Activity Workshop
 

TextRactor

Even lower down on the completion scale than the other software here, this non-project sprang into non-being after throwing around some ideas for OCR software, to help Project Gutenberg and their distributed proofreaders. I'd seen that they have a huge backlog of scanned but unconverted texts, and it seems that particularly non-English texts can be problematic. So how about an open-source OCR tool specifically for PG, to help them in their task?

How it would work

It starts off of course with a scanned image of a page, and the first job is to find the page boundaries, if any, and correct the rotation. Then the contrast might need to be adjusted and maybe the image rescaled to help the following steps. Next it needs to be segmented, to chop it up into distinct paragraphs or columns. This can be done recursively to identify individual headlines, columns, paragraphs and lines. Then each segment might need to have its contrast adjusted individually, for example if a title banner is white on black instead of black on white. Here (if the image is colour) you might be able to pick particular colour channels with the best contrast, and reduce it to greyscale in a cleverer way than just using lightness.

We can illustrate this technique with a simple example. Suppose we have a scanned page as shown below. It's not perfectly aligned with the scanner so the first step is to correct this orientation. A segmentation step then follows to try to find blocks within the page. In this first step, three blocks are found - the title section, a two-column section and a final paragraph.

Page boundaries

The first step is to try to identify the page boundaries and rotate the image to bring the boundaries horizontal and vertical if possible.

raw page from scanner->rotated cropped page

Page segmentation

The page may consist of several segments. The next step is to try to identify these segments and extract them into separate images for further processing. Here, three blocks are identified.

whole page->page segmented into three parts

Segment pre-processing

For each segment, there may be some pre-processing steps possible to improve the success of the recognition step. Here the contrast is low and the text is reversed, so a good possibility is to invert and stretch the levels of the image.

title segment
->
page title after pre-processing

Segment segmentation

Some segments may themselves be split into sub-segments in a recursive way. Here, the middle segment consists of two columns, which can be split and processed separately.

middle segment
->
split into two columns

Subsegment segmentation

Following the recursion, the paragraphs and image sections within each of the two columns can be split and passed separately to the recognition step.

two columns
->
split of left column   split of right column

In this example, one of the sections contains two images. Continuing the recursion would split this segment once more into two image blocks but probably both of these images would not be able to be recognised and the contents would either be ignored or replaced by placeholders.

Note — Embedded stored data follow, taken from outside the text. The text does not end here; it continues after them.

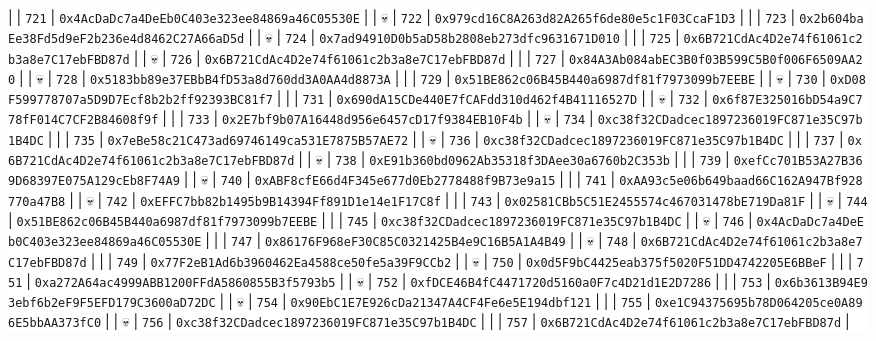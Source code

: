 |  | `721` | `0x4AcDaDc7a4DeEb0C403e323ee84869a46C05530E` |
| 💀 | `722` | `0x979cd16C8A263d82A265f6de80e5c1F03CcaF1D3` |
|  | `723` | `0x2b604baEe38Fd5d9eF2b236e4d8462C27A66aD5d` |
| 💀 | `724` | `0x7ad94910D0b5aD58b2808eb273dfc9631671D010` |
|  | `725` | `0x6B721CdAc4D2e74f61061c2b3a8e7C17ebFBD87d` |
| 💀 | `726` | `0x6B721CdAc4D2e74f61061c2b3a8e7C17ebFBD87d` |
|  | `727` | `0x84A3Ab084abEC3B0f03B599C5B0f006F6509AA20` |
| 💀 | `728` | `0x5183bb89e37EBbB4fD53a8d760dd3A0AA4d8873A` |
|  | `729` | `0x51BE862c06B45B440a6987df81f7973099b7EEBE` |
| 💀 | `730` | `0xD08F599778707a5D9D7Ecf8b2b2ff92393BC81f7` |
|  | `731` | `0x690dA15CDe440E7fCAFdd310d462f4B41116527D` |
| 💀 | `732` | `0x6f87E325016bD54a9C778fF014C7CF2B84608f9f` |
|  | `733` | `0x2E7bf9b07A16448d956e6457cD17f9384EB10F4b` |
| 💀 | `734` | `0xc38f32CDadcec1897236019FC871e35C97b1B4DC` |
|  | `735` | `0x7eBe58c21C473ad69746149ca531E7875B57AE72` |
| 💀 | `736` | `0xc38f32CDadcec1897236019FC871e35C97b1B4DC` |
|  | `737` | `0x6B721CdAc4D2e74f61061c2b3a8e7C17ebFBD87d` |
| 💀 | `738` | `0xE91b360bd0962Ab35318f3DAee30a6760b2C353b` |
|  | `739` | `0xefCc701B53A27B369D68397E075A129cEb8F74A9` |
| 💀 | `740` | `0xABF8cfE66d4F345e677d0Eb2778488f9B73e9a15` |
|  | `741` | `0xAA93c5e06b649baad66C162A947Bf928770a47B8` |
| 💀 | `742` | `0xEFFC7bb82b1495b9B14394Ff891D1e14e1F17C8f` |
|  | `743` | `0x02581CBb5C51E2455574c467031478bE719Da81F` |
| 💀 | `744` | `0x51BE862c06B45B440a6987df81f7973099b7EEBE` |
|  | `745` | `0xc38f32CDadcec1897236019FC871e35C97b1B4DC` |
| 💀 | `746` | `0x4AcDaDc7a4DeEb0C403e323ee84869a46C05530E` |
|  | `747` | `0x86176F968eF30C85C0321425B4e9C16B5A1A4B49` |
| 💀 | `748` | `0x6B721CdAc4D2e74f61061c2b3a8e7C17ebFBD87d` |
|  | `749` | `0x77F2eB1Ad6b3960462Ea4588ce50fe5a39F9CCb2` |
| 💀 | `750` | `0x0d5F9bC4425eab375f5020F51DD4742205E6BBeF` |
|  | `751` | `0xa272A64ac4999ABB1200FFdA5860855B3f5793b5` |
| 💀 | `752` | `0xfDCE46B4fC4471720d5160a0F7c4D21d1E2D7286` |
|  | `753` | `0x6b3613B94E93ebf6b2eF9F5EFD179C3600aD72DC` |
| 💀 | `754` | `0x90EbC1E7E926cDa21347A4CF4Fe6e5E194dbf121` |
|  | `755` | `0xe1C94375695b78D064205ce0A896E5bbAA373fC0` |
| 💀 | `756` | `0xc38f32CDadcec1897236019FC871e35C97b1B4DC` |
|  | `757` | `0x6B721CdAc4D2e74f61061c2b3a8e7C17ebFBD87d` |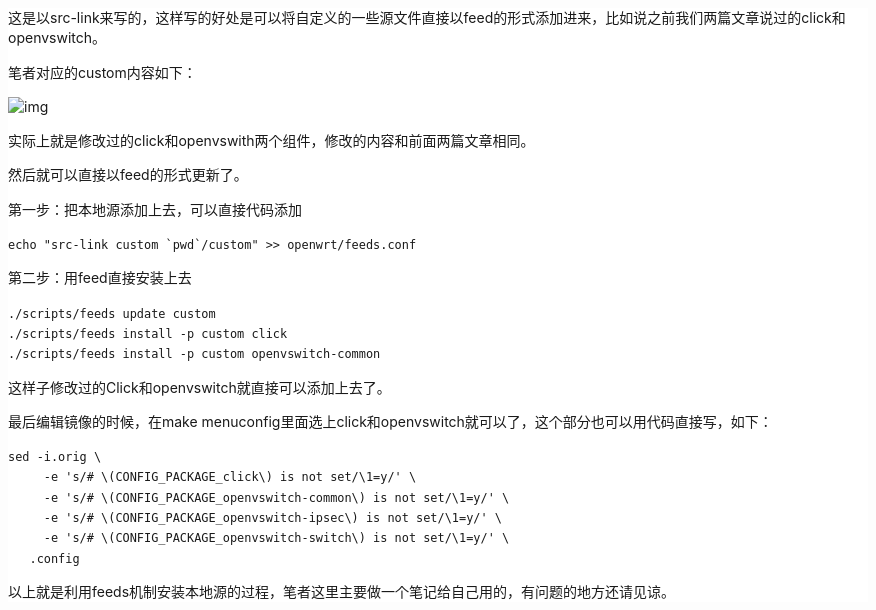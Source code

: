这是以src-link来写的，这样写的好处是可以将自定义的一些源文件直接以feed的形式添加进来，比如说之前我们两篇文章说过的click和openvswitch。

笔者对应的custom内容如下：

![img](https://pic2.zhimg.com/80/v2-3aaf7b8b8a11b43b72fd1bf3e0e358bd_720w.png)

实际上就是修改过的click和openvswith两个组件，修改的内容和前面两篇文章相同。

然后就可以直接以feed的形式更新了。

第一步：把本地源添加上去，可以直接代码添加

```text
echo "src-link custom `pwd`/custom" >> openwrt/feeds.conf
```

第二步：用feed直接安装上去

```text
./scripts/feeds update custom
./scripts/feeds install -p custom click
./scripts/feeds install -p custom openvswitch-common
```

这样子修改过的Click和openvswitch就直接可以添加上去了。

最后编辑镜像的时候，在make menuconfig里面选上click和openvswitch就可以了，这个部分也可以用代码直接写，如下：

```text
sed -i.orig \
     -e 's/# \(CONFIG_PACKAGE_click\) is not set/\1=y/' \
     -e 's/# \(CONFIG_PACKAGE_openvswitch-common\) is not set/\1=y/' \
     -e 's/# \(CONFIG_PACKAGE_openvswitch-ipsec\) is not set/\1=y/' \
     -e 's/# \(CONFIG_PACKAGE_openvswitch-switch\) is not set/\1=y/' \
   .config
```

以上就是利用feeds机制安装本地源的过程，笔者这里主要做一个笔记给自己用的，有问题的地方还请见谅。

For each of the text blocks you can try and split into words, and then letters. Then comes the hard part with the recognition of individual letters. Ideally it should be font-independent, and shouldn't require the software to learn thousands of possible fonts. Presumably there are some very clever algorithms for extracting lines, edges, crossings and line curvatures to make a good guess what the letter is. But better would be to get a set of the top few letters it might be, and their corresponding probabilities. Then when you put them together into a word, you can use a dictionary (now language-specific) to guess what the most likely word is. Of course, possible diacritics and ligatures make the letter recognition much more difficult, even just for Latin alphabets, so maybe the language should be known in advance to reduce the number of possible letters.

Anyway, now you've got a good idea what the word might be, or a small number of possible words with their probabilities, and then you can use grammar checking (again, very language-specific) to pick a set of words which goes well into a sentence. Obviously hyphenation is then a problem when a word gets split over lines, so this would have to be resolved somehow. And of course all text has very variable justification and kerning, and may be italic or otherwise more complex to split up. And that's not even considering tables and so on.

And what's the output? Well, for Project Gutenberg they only really need the text, but of course additional output to HTML or ODT would be terrific. It may also make sense to make the recognition interactive, so it could show you the image of a word it's not sure about, and ask you to identify it, thereby doing some kind of learning.

Why not?

So with all these ideas, why is this a non-project? Because of course, as I should have known, there are already many many many such projects already, with clever people who have studied this problem in incredible depth. See for example Wikipedia's list.

There are a bunch of open-source projects already, including GOCR/JOCR, Gnu Ocrad, and the big fish, Tesseract, which was bought by Google and then open-sourced. This is fairly restrictive, still apparently quite raw, and command-line only, but apparently still out-performs the other backends out there. And there are other projects such as OCRFeeder to act as a frontend, so the GUI can do the layout analysis first and then just pass on the individual segments to Tesseract. And the OCRFeeder video is quite impressive. As shown in that video, it still makes recognition mistakes even with fairly clean-looking input, but it can save the output to odt which is very useful.

Google obviously has a very keen interest in OCR anyway because of projects like Google Books and Google Goggles, and it's got the resources to put whole teams of clever people on the problem. So even though it's an extremely interesting field of work to get stuck into, it seems unreasonable to expect to be able to compete with their offerings now that they've been released.

So there seems to be a general trend to split the OCR workhorse off into a separate backend, and allow it to be called by any frontend you like. Which makes a lot of sense. So if a new project can't compete with the well-established, well-researched existing projects out there, maybe it might make sense to find out how they do things and maybe help them out improving them? Except Tesseract sounds like a complete mess as far as the code is concerned, and extracting the useful nuggets sounds very painful. The Kooka frontend seems to have died, which leaves OCRFeeder, and from the video that seems to be doing an excellent job already, so TextRactor seems to be trying to solve a problem that's already been solved. Apart from collecting and transcoding all the language-specific training data, of course.

So maybe Project Gutenberg doesn't need yet another OCR tool, maybe it just needs more volunteer proofreaders to go over the resulting texts? And just wait for Google to iron out the wrinkles in their Tesseract backend?